The program runs without error if I set num_gpus to 1, so I guess the value_function is on device cuda:0 while other sample_batches are on different devices.

def linear(input: Tensor, weight: Tensor, bias: Optional[Tensor] = None) -> Tensor:
...
    if input.device != weight.device:
        print(input.device, weight.device)
...
>>> (pid=103090) cuda:1 cuda:0
>>> (pid=103090) cuda:2 cuda:0
>>> (pid=103090) cuda:3 cuda:0

I don’t think centralized critic is supposed to use the value function based on this line of code here: ray/centralized_critic_models.py at 35ec91c4e04c67adc7123aa8461cf50923a316b4 · ray-project/ray · GitHub.

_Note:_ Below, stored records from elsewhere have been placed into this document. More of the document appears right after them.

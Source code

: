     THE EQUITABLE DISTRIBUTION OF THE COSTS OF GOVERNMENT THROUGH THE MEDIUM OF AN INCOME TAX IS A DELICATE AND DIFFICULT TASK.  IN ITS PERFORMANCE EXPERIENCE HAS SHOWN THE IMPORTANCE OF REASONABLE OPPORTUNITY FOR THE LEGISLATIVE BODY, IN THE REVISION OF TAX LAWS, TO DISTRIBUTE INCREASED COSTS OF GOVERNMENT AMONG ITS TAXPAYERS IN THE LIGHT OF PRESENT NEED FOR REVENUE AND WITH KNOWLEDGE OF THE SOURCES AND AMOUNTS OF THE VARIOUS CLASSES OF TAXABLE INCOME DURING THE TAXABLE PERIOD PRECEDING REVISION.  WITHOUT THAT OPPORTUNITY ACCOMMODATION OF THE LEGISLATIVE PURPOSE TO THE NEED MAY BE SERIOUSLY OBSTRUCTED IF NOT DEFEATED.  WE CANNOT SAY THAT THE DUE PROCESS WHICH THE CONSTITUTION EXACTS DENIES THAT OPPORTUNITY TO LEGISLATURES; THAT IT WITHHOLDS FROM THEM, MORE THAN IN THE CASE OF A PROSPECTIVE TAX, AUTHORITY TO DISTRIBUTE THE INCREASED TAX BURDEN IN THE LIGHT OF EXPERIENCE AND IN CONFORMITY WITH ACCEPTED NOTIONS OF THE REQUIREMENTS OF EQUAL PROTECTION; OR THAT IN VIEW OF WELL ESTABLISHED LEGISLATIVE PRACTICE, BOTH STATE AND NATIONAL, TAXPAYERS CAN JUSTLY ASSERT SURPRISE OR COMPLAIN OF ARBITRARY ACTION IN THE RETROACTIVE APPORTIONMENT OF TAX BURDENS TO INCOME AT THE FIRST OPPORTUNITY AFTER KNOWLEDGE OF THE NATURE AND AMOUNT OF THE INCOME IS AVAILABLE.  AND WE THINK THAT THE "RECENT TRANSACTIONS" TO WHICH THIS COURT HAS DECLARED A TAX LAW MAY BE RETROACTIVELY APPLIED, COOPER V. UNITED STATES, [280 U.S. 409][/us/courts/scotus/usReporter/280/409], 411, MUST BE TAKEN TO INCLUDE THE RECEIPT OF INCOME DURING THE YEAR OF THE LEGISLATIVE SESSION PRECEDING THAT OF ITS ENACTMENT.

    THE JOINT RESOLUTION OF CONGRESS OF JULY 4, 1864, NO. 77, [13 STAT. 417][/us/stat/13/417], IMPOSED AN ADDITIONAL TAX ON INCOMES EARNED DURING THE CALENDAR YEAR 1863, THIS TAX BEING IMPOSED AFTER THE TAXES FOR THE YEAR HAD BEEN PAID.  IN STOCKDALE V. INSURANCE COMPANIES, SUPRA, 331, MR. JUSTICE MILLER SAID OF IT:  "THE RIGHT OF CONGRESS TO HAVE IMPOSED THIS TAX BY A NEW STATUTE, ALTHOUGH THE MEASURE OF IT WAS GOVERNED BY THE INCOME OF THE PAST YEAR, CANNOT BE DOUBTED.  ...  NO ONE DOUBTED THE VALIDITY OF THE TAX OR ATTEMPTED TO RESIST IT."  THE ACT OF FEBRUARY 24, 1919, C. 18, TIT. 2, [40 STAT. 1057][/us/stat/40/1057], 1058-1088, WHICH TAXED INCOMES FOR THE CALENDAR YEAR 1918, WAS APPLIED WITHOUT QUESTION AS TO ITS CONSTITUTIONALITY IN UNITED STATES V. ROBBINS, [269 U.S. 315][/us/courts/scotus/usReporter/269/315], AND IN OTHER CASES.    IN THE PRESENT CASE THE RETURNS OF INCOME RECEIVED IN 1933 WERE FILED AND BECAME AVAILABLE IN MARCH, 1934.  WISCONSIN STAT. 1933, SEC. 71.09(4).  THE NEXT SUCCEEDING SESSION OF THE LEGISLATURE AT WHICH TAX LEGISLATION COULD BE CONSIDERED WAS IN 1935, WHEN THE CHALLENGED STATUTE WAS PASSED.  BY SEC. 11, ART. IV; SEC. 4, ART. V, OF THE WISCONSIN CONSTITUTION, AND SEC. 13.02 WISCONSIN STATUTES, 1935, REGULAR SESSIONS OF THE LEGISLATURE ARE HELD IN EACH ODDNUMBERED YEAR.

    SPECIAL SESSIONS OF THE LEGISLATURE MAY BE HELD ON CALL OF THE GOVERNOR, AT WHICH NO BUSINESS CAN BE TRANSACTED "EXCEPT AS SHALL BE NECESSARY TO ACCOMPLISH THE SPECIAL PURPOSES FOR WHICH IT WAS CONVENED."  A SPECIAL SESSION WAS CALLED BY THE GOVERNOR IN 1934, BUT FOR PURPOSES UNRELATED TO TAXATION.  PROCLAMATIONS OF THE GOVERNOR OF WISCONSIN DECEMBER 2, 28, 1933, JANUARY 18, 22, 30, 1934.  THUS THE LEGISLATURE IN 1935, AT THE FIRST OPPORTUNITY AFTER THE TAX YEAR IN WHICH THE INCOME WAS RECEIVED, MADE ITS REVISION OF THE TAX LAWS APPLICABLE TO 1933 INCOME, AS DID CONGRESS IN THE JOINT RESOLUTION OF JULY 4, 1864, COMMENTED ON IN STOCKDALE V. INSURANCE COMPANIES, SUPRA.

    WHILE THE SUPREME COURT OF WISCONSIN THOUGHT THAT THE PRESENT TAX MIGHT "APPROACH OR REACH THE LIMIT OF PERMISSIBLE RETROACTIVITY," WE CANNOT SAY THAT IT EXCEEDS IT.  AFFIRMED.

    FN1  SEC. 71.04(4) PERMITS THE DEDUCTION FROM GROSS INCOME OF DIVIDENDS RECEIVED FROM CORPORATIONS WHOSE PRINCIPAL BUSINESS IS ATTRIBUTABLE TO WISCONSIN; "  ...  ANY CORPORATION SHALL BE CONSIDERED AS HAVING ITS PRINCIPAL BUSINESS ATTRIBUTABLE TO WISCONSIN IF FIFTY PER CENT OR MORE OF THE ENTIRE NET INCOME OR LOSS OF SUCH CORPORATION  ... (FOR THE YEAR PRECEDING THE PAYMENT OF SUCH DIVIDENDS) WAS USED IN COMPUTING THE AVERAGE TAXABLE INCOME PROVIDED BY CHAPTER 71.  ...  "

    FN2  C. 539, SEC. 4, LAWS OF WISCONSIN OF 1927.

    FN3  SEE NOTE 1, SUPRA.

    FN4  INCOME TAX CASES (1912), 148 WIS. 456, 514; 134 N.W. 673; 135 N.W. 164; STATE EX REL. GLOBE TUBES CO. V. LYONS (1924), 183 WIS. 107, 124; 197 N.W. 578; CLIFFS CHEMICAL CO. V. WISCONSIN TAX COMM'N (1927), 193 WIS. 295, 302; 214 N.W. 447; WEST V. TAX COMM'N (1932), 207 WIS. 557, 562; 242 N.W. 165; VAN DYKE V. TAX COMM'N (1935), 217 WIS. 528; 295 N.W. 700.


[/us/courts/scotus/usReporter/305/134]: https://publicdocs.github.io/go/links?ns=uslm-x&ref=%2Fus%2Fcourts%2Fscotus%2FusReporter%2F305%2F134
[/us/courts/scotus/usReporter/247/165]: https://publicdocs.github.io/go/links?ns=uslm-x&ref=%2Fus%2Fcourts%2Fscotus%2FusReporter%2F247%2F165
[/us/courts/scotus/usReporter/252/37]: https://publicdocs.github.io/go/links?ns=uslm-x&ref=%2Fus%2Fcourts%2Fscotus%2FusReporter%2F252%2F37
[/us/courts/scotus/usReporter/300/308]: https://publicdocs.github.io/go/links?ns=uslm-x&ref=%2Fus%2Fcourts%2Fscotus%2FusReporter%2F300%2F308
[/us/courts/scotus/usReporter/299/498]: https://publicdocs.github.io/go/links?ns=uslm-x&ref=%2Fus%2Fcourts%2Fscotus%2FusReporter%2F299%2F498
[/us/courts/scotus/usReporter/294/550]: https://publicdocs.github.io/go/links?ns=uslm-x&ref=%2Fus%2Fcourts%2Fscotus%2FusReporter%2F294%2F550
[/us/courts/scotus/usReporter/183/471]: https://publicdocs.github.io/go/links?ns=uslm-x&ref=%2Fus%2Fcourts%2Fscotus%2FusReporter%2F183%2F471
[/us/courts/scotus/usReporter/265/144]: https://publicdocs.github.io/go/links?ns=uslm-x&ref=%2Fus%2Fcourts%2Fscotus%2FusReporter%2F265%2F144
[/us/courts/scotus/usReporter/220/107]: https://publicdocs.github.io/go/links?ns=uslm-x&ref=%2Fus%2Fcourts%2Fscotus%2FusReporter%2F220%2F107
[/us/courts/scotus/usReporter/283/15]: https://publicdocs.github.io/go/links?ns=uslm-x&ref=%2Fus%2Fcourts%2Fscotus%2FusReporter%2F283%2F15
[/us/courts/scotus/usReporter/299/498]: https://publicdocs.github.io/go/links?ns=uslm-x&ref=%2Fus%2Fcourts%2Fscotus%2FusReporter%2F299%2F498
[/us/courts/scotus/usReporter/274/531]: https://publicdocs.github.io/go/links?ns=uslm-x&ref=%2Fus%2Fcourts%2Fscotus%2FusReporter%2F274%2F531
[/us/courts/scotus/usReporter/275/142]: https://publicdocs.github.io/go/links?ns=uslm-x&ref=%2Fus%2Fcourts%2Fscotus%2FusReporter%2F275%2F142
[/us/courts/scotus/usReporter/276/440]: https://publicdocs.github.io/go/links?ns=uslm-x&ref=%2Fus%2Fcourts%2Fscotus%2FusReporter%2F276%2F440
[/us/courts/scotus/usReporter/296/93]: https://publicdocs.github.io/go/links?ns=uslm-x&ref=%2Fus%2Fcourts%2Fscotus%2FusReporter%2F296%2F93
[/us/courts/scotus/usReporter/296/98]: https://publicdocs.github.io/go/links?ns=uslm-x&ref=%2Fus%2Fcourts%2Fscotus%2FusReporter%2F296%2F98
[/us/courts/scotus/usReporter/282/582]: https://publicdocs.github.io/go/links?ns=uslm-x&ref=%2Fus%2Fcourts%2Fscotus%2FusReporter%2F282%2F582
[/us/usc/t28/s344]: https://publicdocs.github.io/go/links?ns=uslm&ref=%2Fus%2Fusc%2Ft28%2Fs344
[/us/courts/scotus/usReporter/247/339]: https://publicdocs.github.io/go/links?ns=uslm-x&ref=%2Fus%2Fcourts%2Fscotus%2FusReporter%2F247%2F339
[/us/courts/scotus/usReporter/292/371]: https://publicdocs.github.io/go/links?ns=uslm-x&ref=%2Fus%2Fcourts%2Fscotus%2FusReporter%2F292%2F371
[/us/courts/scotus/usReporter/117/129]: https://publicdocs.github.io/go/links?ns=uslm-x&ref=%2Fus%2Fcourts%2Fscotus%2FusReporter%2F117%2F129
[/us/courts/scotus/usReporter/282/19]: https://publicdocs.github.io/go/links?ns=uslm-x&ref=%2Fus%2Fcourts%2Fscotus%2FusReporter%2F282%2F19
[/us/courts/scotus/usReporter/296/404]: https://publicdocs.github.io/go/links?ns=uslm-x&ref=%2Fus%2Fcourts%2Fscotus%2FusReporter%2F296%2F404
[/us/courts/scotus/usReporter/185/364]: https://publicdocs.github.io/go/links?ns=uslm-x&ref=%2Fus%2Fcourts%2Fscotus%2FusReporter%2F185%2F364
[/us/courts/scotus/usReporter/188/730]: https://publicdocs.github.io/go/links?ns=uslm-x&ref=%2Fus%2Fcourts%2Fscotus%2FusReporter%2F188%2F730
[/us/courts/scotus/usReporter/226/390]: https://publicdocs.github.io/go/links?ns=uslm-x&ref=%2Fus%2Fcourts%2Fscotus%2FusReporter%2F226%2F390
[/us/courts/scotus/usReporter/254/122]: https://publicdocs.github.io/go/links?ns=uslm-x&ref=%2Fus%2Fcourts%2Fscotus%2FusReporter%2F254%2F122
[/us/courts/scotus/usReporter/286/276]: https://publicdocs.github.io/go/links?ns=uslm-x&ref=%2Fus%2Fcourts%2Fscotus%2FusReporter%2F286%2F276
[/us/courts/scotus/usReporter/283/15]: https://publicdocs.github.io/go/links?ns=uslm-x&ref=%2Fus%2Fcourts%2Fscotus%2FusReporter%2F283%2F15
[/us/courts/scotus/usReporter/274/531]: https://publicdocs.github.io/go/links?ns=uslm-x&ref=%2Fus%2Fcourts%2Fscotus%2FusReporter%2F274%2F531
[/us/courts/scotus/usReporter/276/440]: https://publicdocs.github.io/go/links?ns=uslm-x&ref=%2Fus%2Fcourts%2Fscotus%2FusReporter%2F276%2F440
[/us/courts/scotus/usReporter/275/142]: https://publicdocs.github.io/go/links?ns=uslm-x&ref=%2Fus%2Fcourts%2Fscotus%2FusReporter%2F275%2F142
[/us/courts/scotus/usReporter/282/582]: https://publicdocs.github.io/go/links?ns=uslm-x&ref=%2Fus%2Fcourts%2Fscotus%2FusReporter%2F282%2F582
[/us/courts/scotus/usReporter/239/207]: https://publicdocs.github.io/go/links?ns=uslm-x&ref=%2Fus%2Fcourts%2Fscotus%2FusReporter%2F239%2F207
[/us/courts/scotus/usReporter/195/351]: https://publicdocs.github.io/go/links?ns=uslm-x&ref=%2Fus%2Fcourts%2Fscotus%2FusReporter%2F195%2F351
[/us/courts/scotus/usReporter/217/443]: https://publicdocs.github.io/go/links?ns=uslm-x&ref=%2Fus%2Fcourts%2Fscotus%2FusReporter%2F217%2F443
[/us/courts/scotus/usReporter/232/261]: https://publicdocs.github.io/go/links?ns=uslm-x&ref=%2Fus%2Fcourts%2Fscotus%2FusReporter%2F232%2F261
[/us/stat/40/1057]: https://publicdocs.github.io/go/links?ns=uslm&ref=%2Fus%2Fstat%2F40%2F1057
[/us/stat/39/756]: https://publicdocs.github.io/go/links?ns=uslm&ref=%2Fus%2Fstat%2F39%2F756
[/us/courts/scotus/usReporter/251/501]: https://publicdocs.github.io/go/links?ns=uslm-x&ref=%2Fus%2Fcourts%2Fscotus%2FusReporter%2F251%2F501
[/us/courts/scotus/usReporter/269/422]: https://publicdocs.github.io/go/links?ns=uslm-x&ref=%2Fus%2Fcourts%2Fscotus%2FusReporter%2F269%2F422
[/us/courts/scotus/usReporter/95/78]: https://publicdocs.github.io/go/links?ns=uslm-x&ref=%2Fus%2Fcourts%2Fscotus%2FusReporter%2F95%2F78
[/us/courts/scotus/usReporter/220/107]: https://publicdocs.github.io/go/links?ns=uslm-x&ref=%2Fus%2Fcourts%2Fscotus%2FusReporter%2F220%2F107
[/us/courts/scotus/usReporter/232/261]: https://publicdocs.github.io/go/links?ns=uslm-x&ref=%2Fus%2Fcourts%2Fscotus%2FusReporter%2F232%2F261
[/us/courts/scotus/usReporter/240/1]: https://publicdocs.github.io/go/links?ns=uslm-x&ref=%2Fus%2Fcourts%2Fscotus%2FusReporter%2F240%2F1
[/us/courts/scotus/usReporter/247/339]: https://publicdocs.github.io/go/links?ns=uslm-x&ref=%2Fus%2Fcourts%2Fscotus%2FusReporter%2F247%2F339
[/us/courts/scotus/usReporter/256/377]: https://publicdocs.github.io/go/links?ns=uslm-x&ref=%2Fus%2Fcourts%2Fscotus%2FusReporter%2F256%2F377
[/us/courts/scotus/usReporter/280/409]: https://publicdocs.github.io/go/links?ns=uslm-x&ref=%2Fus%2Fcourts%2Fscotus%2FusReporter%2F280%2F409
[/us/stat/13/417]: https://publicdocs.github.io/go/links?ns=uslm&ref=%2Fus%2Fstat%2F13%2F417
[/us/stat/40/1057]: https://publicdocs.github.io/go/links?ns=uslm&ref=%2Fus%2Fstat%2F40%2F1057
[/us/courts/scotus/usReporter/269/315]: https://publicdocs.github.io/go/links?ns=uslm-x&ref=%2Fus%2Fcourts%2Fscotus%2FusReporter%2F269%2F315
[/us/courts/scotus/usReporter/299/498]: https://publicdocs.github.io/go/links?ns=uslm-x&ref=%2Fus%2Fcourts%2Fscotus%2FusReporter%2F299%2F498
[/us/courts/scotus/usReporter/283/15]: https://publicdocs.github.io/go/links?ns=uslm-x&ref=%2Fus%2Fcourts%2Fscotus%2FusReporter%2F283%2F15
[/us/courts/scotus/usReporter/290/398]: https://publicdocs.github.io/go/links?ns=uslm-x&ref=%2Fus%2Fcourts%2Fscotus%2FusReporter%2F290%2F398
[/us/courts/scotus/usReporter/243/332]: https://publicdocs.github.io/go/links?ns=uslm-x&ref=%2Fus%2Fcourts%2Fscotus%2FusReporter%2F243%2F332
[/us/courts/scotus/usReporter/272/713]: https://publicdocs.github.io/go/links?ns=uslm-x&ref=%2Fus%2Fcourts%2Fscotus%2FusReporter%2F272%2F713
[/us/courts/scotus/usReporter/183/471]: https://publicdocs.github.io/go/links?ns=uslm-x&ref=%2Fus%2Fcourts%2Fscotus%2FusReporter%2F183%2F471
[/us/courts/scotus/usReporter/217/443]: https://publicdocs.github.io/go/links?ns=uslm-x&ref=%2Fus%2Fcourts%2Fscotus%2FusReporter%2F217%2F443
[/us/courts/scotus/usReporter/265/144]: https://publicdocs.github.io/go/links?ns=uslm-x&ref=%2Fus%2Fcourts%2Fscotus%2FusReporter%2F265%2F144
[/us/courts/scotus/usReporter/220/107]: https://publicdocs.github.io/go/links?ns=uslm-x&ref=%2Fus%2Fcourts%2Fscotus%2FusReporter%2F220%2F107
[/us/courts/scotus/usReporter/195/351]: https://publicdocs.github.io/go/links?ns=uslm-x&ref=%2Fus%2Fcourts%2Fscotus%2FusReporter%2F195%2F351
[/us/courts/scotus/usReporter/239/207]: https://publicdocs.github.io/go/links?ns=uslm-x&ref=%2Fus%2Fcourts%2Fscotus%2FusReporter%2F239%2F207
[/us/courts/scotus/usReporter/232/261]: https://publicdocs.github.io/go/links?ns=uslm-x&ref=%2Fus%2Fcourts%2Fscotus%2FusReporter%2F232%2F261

It uses central_vf instead.

Hi @michaelzhiluo, perhaps it’s my bad that I did not show the full context, but in the CC example provided in ray/rllib/examples/centralized_critic.py, the CentralizedValueMixin is invoked every time when loss_with_central_critic is called, and this Mixin initializes the attribute self.compute_central_vf which will computes centralized value from self.model.central_value_function.

@mickelliu Same issue happened, is there any progress on the issue?

Unfortunately I don’t have any progress on my end, but the environment that I am using right now is pretty lightweight (similar to MPE), therefore the utilization and memory usage on GPU is quite low, and sometimes I would initiate 4 trials on a single 2080ti GPU to fill it up. Personally I don’t feel the necessity for giving multi-GPU to a single trial, it’s not efficient in my case.